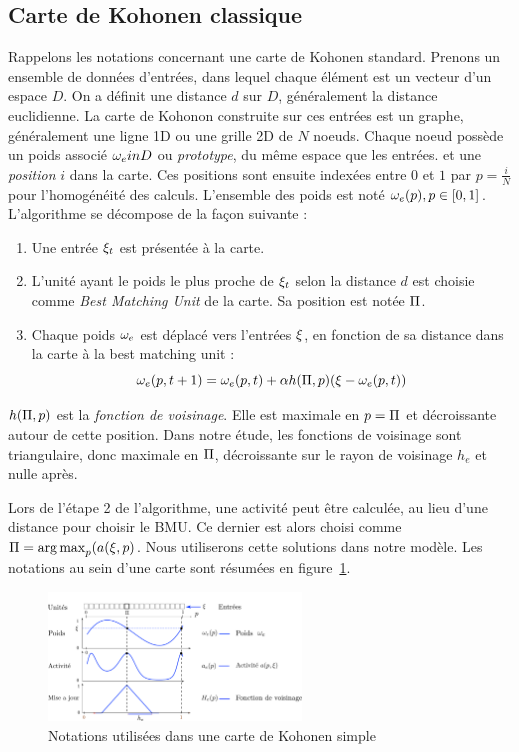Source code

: \subsection{Carte de Kohonen classique}

Rappelons les notations concernant une carte de Kohonen standard. Prenons un ensemble de données d'entrées, dans lequel chaque élément est un vecteur d'un espace $D$. On a définit une distance $d$ sur $D$, généralement la distance euclidienne.
La carte de Kohonon construite sur ces entrées est un graphe, généralement une ligne 1D ou une grille 2D de $N$ noeuds. Chaque noeud possède un poids associé $\omega_e in D$ ou \emph{prototype}, du même espace que les entrées. et une \emph{position} $i$ dans la carte. Ces positions sont ensuite indexées entre $0$ et $1$ par $p= \frac{i}{N}$ pour l'homogénéité des calculs. 
L'ensemble des poids est noté ${\omega_e(p), p \in [0,1]}$. 
L'algorithme se décompose de la façon suivante :

\begin{enumerate}
\item Une entrée $\xi_t$ est présentée à la carte.
\item L'unité ayant le poids le plus proche de $\xi_t$ selon la distance $d$ est choisie comme \emph{Best Matching Unit} de la carte. Sa position est notée $\Pi$.
\item Chaque poids $\omega_e$ est déplacé vers l'entrées $\xi$, en fonction de sa distance dans la carte à la best matching unit : 
\begin{equation}
\omega_e(p,t+1) = \omega_e(p,t) + \alpha h(\Pi,p)(\xi - \omega_e(p,t))
\label{eq:update}
\end{equation}

\end{enumerate}

$h(\Pi,p)$ est la \emph{fonction de voisinage}. Elle est maximale en $p = \Pi$ et décroissante autour de cette position. Dans notre étude, les fonctions de voisinage sont triangulaire, donc maximale en $\Pi$, décroissante sur le rayon de voisinage $h_e$ et nulle après.

Lors de l'étape 2 de l'algorithme, une activité peut être calculée, au lieu d'une distance pour choisir le BMU. Ce dernier est alors choisi comme $\Pi = \operatorname*{arg\,max}_p (a(\xi,p)$. Nous utiliserons cette solutions dans notre modèle. Les notations au sein d'une carte sont résumées en figure~\ref{fig:one_map_not}.

\begin{figure}
\centering
\includegraphics[width=0.6\textwidth]{one_map_one_layer.pdf}
\caption{Notations utilisées dans une carte de Kohonen simple}
\label{fig:one_map_not}
\end{figure}

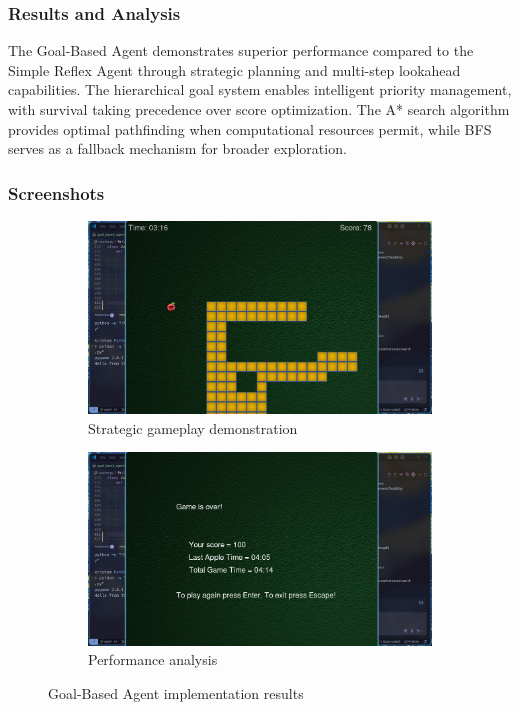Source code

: \documentclass[11pt,a4paper]{article}
\begin{document}
\subsubsection{Results and Analysis}
The Goal-Based Agent demonstrates superior performance compared to the Simple Reflex Agent through strategic planning and multi-step lookahead capabilities. The hierarchical goal system enables intelligent priority management, with survival taking precedence over score optimization. The A* search algorithm provides optimal pathfinding when computational resources permit, while BFS serves as a fallback mechanism for broader exploration.

\subsubsection{Screenshots}
\begin{figure}[H]
    \centering
    \begin{subfigure}{0.6\textwidth}
        \includegraphics[width=\textwidth]{ss/goal_based_play.png}
        \caption{Strategic gameplay demonstration}
    \end{subfigure}
    \hfill
    \begin{subfigure}{0.6\textwidth}
        \includegraphics[width=\textwidth]{ss/goal_based_result.png}
        \caption{Performance analysis}
    \end{subfigure}
    \caption{Goal-Based Agent implementation results}
\end{figure}
\end{document}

ACTIVITY: Every record, word for word, should be given back without its pictures.

TASK RESPONSE:
Source code

: \subsection{Carte de Kohonen classique}

Rappelons les notations concernant une carte de Kohonen standard. Prenons un ensemble de données d'entrées, dans lequel chaque élément est un vecteur d'un espace $D$. On a définit une distance $d$ sur $D$, généralement la distance euclidienne.
La carte de Kohonon construite sur ces entrées est un graphe, généralement une ligne 1D ou une grille 2D de $N$ noeuds. Chaque noeud possède un poids associé $\omega_e in D$ ou \emph{prototype}, du même espace que les entrées. et une \emph{position} $i$ dans la carte. Ces positions sont ensuite indexées entre $0$ et $1$ par $p= \frac{i}{N}$ pour l'homogénéité des calculs. 
L'ensemble des poids est noté ${\omega_e(p), p \in [0,1]}$. 
L'algorithme se décompose de la façon suivante :

\begin{enumerate}
\item Une entrée $\xi_t$ est présentée à la carte.
\item L'unité ayant le poids le plus proche de $\xi_t$ selon la distance $d$ est choisie comme \emph{Best Matching Unit} de la carte. Sa position est notée $\Pi$.
\item Chaque poids $\omega_e$ est déplacé vers l'entrées $\xi$, en fonction de sa distance dans la carte à la best matching unit : 
\begin{equation}
\omega_e(p,t+1) = \omega_e(p,t) + \alpha h(\Pi,p)(\xi - \omega_e(p,t))
\label{eq:update}
\end{equation}

\end{enumerate}

$h(\Pi,p)$ est la \emph{fonction de voisinage}. Elle est maximale en $p = \Pi$ et décroissante autour de cette position. Dans notre étude, les fonctions de voisinage sont triangulaire, donc maximale en $\Pi$, décroissante sur le rayon de voisinage $h_e$ et nulle après.

Lors de l'étape 2 de l'algorithme, une activité peut être calculée, au lieu d'une distance pour choisir le BMU. Ce dernier est alors choisi comme $\Pi = \operatorname*{arg\,max}_p (a(\xi,p)$. Nous utiliserons cette solutions dans notre modèle. Les notations au sein d'une carte sont résumées en figure~\ref{fig:one_map_not}.

\begin{figure}
\centering
\includegraphics[width=0.6\textwidth]{one_map_one_layer.pdf}
\caption{Notations utilisées dans une carte de Kohonen simple}
\label{fig:one_map_not}
\end{figure}

Source code

: \documentclass[11pt,a4paper]{article}
\begin{document}
\subsubsection{Results and Analysis}
The Goal-Based Agent demonstrates superior performance compared to the Simple Reflex Agent through strategic planning and multi-step lookahead capabilities. The hierarchical goal system enables intelligent priority management, with survival taking precedence over score optimization. The A* search algorithm provides optimal pathfinding when computational resources permit, while BFS serves as a fallback mechanism for broader exploration.

\subsubsection{Screenshots}
\begin{figure}[H]
    \centering
    \begin{subfigure}{0.6\textwidth}
        \includegraphics[width=\textwidth]{ss/goal_based_play.png}
        \caption{Strategic gameplay demonstration}
    \end{subfigure}
    \hfill
    \begin{subfigure}{0.6\textwidth}
        \includegraphics[width=\textwidth]{ss/goal_based_result.png}
        \caption{Performance analysis}
    \end{subfigure}
    \caption{Goal-Based Agent implementation results}
\end{figure}
\end{document}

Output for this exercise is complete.